“El deporte permite a los menores hacer amigos, crear rutinas y desarrollar un sentimiento de pertenencia”, aseguran fuentes de la Diputación Foral de Bizkaia que subrayan que la decisión adoptada por la FIFA de no permitir competir a menores extranjeros tutelados por el ente foral no la “comparten” ya que el deporte es una herramienta clave para la “integración y la cohesión social”.
La institución tutela a decenas de estos jóvenes por lo que los documentos clave para poder inscribir a los jóvenes como el certificado de empadronamiento y el documento de protección de menores o la resolución de su tutela están a disposición de los entes federativos correspondientes. Y desde la Diputación lamentan que la interpretación de la normativa, ciñéndose solamente a los casos de asilo o refugio, “deja fuera a gran parte” de otras realidades como la emigración por motivos económicos. Sin embargo, el segundo epígrafe del controvertido artículo 19.2.d de la FIFA apunta que también están incluidos los menores que estén en circunstancias que puedan poner en peligro su vida. Además, indica que si el menor está reconocido como “persona vulnerable”, puede inscribirse. Y todos los menores tutelados por la Diputación tienen esa consideración, al ser la entidad foral la responsable de ellos. “Impedirles jugar supone cortar una vía fundamental en su proceso de inclusión y aumenta el riesgo de aislamiento”, añaden.

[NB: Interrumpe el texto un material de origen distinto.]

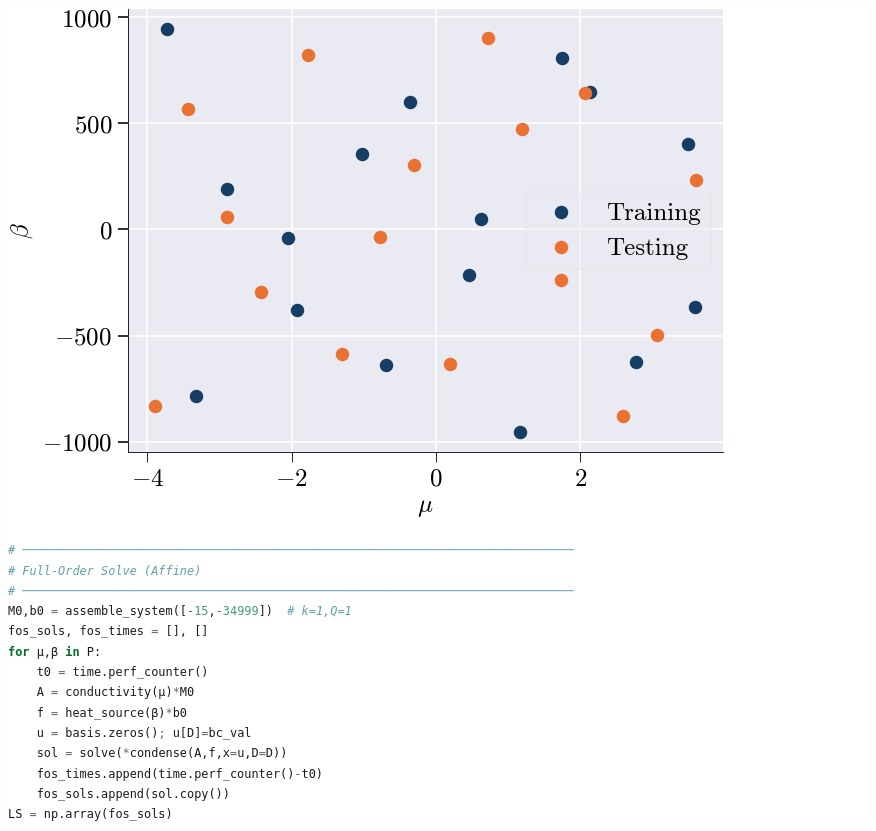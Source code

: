 ![params](reference/params.png)

```python
# ─────────────────────────────────────────────────────────────────────────────
# Full-Order Solve (Affine)
# ─────────────────────────────────────────────────────────────────────────────
M0,b0 = assemble_system([-15,-34999])  # k=1,Q=1
fos_sols, fos_times = [], []
for μ,β in P:
    t0 = time.perf_counter()
    A = conductivity(μ)*M0
    f = heat_source(β)*b0
    u = basis.zeros(); u[D]=bc_val
    sol = solve(*condense(A,f,x=u,D=D))
    fos_times.append(time.perf_counter()-t0)
    fos_sols.append(sol.copy())
LS = np.array(fos_sols)
```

El Defensor del Pueblo abre diligencias
La denuncia del CD Otxartabe no es la primera que se produce en el Estado. Casos similares se han denunciado en Canarias y ya han llegado hasta el Defensor del Pueblo, Ángel Gabilondo, que hace dos semanas, abrió diligencias para analizar por qué se están excluyendo a los menores tutelados de las competiciones de fútbol, tanto impidiendo la obtención de las licencias federativas como de la renovación de la misma. Este procedimiento se está realizando tras una petición de Lola Padrón, presidenta de la Diputación del Común (el Ararteko canario), que requirió su intervención para que se tomen las medidas oportunas, a fin de dar una respuesta a esta problemática.

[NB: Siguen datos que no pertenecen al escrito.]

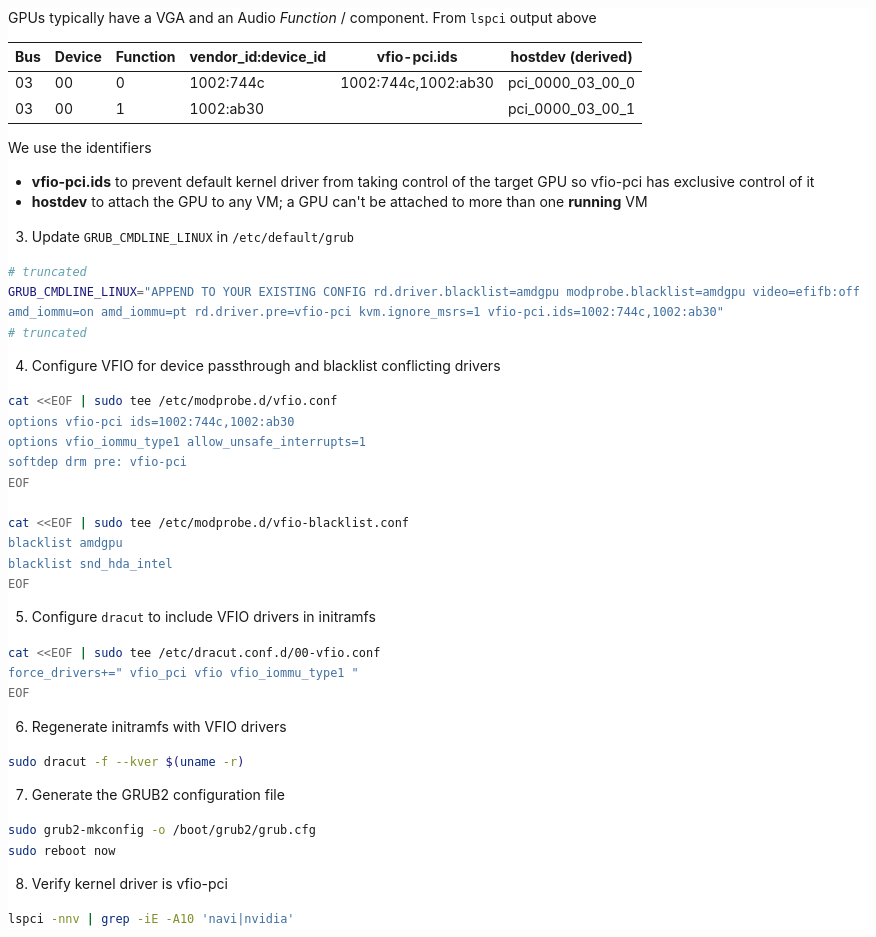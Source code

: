 GPUs typically have a VGA and an Audio *Function* / component. From `lspci` output above

Bus | Device | Function| vendor_id:device_id| vfio-pci.ids        | hostdev (derived) |
----|--------|---------|--------------------|---------------------|-------------------|
03  |   00   |    0    |    1002:744c       | 1002:744c,1002:ab30 | pci_0000_03_00_0  |
03  |   00   |    1    |    1002:ab30       |                     | pci_0000_03_00_1  |

We use the identifiers
- **vfio-pci.ids** to prevent default kernel driver from taking control of the target GPU so vfio-pci has exclusive control of it
- **hostdev** to attach the GPU to any VM; a GPU can't be attached to more than one **running** VM

3. Update `GRUB_CMDLINE_LINUX` in `/etc/default/grub`
```sh
# truncated
GRUB_CMDLINE_LINUX="APPEND TO YOUR EXISTING CONFIG rd.driver.blacklist=amdgpu modprobe.blacklist=amdgpu video=efifb:off amd_iommu=on amd_iommu=pt rd.driver.pre=vfio-pci kvm.ignore_msrs=1 vfio-pci.ids=1002:744c,1002:ab30"
# truncated
```

4. Configure VFIO for device passthrough and blacklist conflicting drivers
```sh
cat <<EOF | sudo tee /etc/modprobe.d/vfio.conf 
options vfio-pci ids=1002:744c,1002:ab30
options vfio_iommu_type1 allow_unsafe_interrupts=1
softdep drm pre: vfio-pci
EOF

cat <<EOF | sudo tee /etc/modprobe.d/vfio-blacklist.conf 
blacklist amdgpu
blacklist snd_hda_intel
EOF
```

5. Configure `dracut` to include VFIO drivers in initramfs
```sh
cat <<EOF | sudo tee /etc/dracut.conf.d/00-vfio.conf 
force_drivers+=" vfio_pci vfio vfio_iommu_type1 "
EOF
```

6. Regenerate initramfs with VFIO drivers
```sh
sudo dracut -f --kver $(uname -r)
```

7. Generate the GRUB2 configuration file
```sh
sudo grub2-mkconfig -o /boot/grub2/grub.cfg
sudo reboot now
```

8. Verify kernel driver is vfio-pci
```sh
lspci -nnv | grep -iE -A10 'navi|nvidia'
```

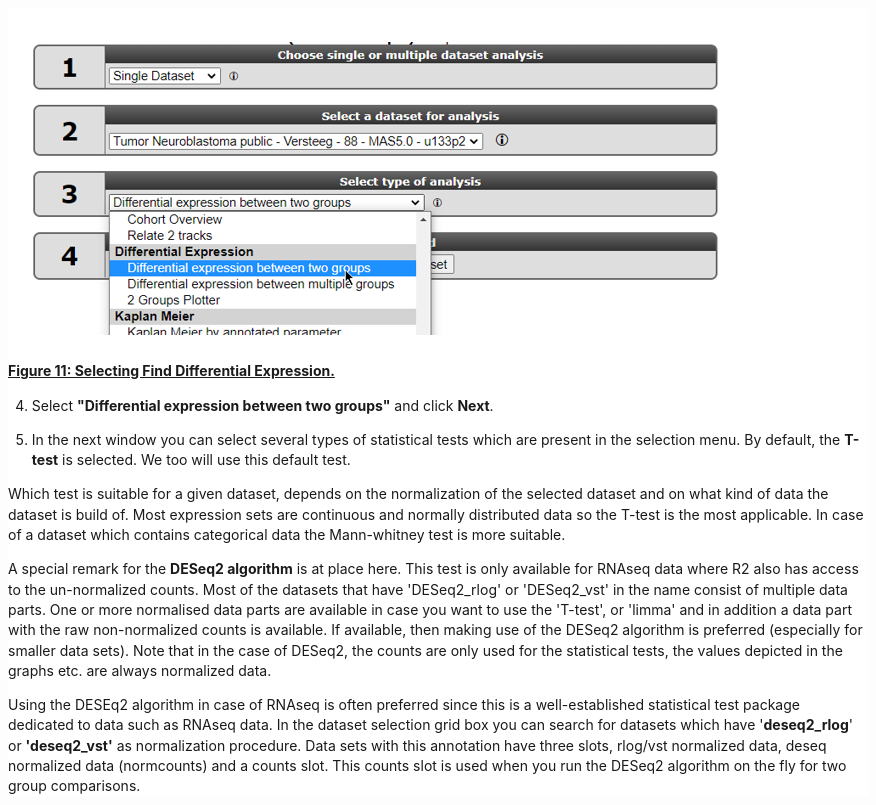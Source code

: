    ![](_static/images/FindDiff/DifferentialExpression_Selectgroups.png "Figure 11: Selecting Find Differential Expression.")

   [**Figure 11: Selecting Find Differential Expression.**](_static/images/FindDiff/DifferentialExpression_Selectgroups.png)

4. Select **"Differential expression between two groups"** and click **Next**.
  
5. In the next window you can select several types of statistical tests which are present in the selection menu. By default, the **T-test** is selected. We too will use this default test.  

Which test is suitable for a given dataset, depends on the normalization of the selected dataset and on what kind of data the dataset is build of.  Most expression sets are continuous and normally distributed data so the T-test is the most applicable. In case of a dataset which contains categorical data the Mann-whitney test is more suitable.  

A special remark for the **DESeq2 algorithm** is at place here. This test is only available for RNAseq data where R2 also has access to the un-normalized counts. Most of the datasets that have 'DESeq2_rlog' or 'DESeq2_vst' in the name consist of multiple data parts. One or more normalised data parts are available in case you want to use the 'T-test', or 'limma' and in addition a data part with the raw non-normalized counts is available. If available, then making use of the DESeq2 algorithm is preferred (especially for smaller data sets). Note that in the case of DESeq2,  the counts are only used for the statistical tests, the values depicted in the graphs etc. are always normalized data.  

Using the DESEq2 algorithm in case of RNAseq is often preferred since this is a well-established statistical test package dedicated to data such as RNAseq data. In the dataset selection grid box you can search for datasets which have '**deseq2_rlog**' or **'deseq2_vst'** as normalization procedure. Data sets with this annotation have three slots, rlog/vst normalized data, deseq normalized data (normcounts) and a counts slot. This counts slot is used when you run the DESeq2 algorithm on the fly for two group comparisons.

Apoyo de la Federación Vizcaína de Fútbol
Esta situación de exclusión social también afecta de manera directa a la Federación Vizcaína de Fútbol, porque es la entidad que más fichas tramita al ser la más pegada al Territorio Histórico y la que organiza el mayor número de competiciones. “Nuestro espíritu es facilitar la posibilidad de que estos niños puedan jugar en nuestra territorial”, explica el presidente del organismo, Iñaki Gómez Mardones, que afirma que federaciones de Araba y Gipuzkoa están adoptando la misma posición la de Bizkaia.
El disponer de un documento federativo que les otorgue la posibilidad de competir en los campeonatos que organizan las federaciones territoriales así como tener un seguro médico y una protección legal en el deporte abre la puerta a estos menores tutelados a formar parte del sistema normalizado. Ese camino hacia “una integración más rápida y efectiva” es más sencillo a través del deporte que es “una puente social, emocional y cultural”, según deslizan fuentes forales.
Para que ese proceso sea efectivo, Gómez Mardones subraya que en su entidad “se están autorizando” las inscripciones de menores no acompañados y el requisito imprescindible que piden para dar luz verde a ese documento “es la certificación de la edad”. De esta manera, se garantiza que cada joven se inscriba en la categoría que le pertenece por su fecha de nacimiento. “A veces hay problemas para acreditar la edad”, cuenta el presidente de la Federación Vizcaína de Fútbol. Una vez cumplimentado ese trámite, la ficha se genera.
DEIA también se ha puesto en contacto con la Federación de Euskadi de Fútbol y esta entidad se ha comprometido en responder a las preguntas planteadas sobre esta situación la próxima semana.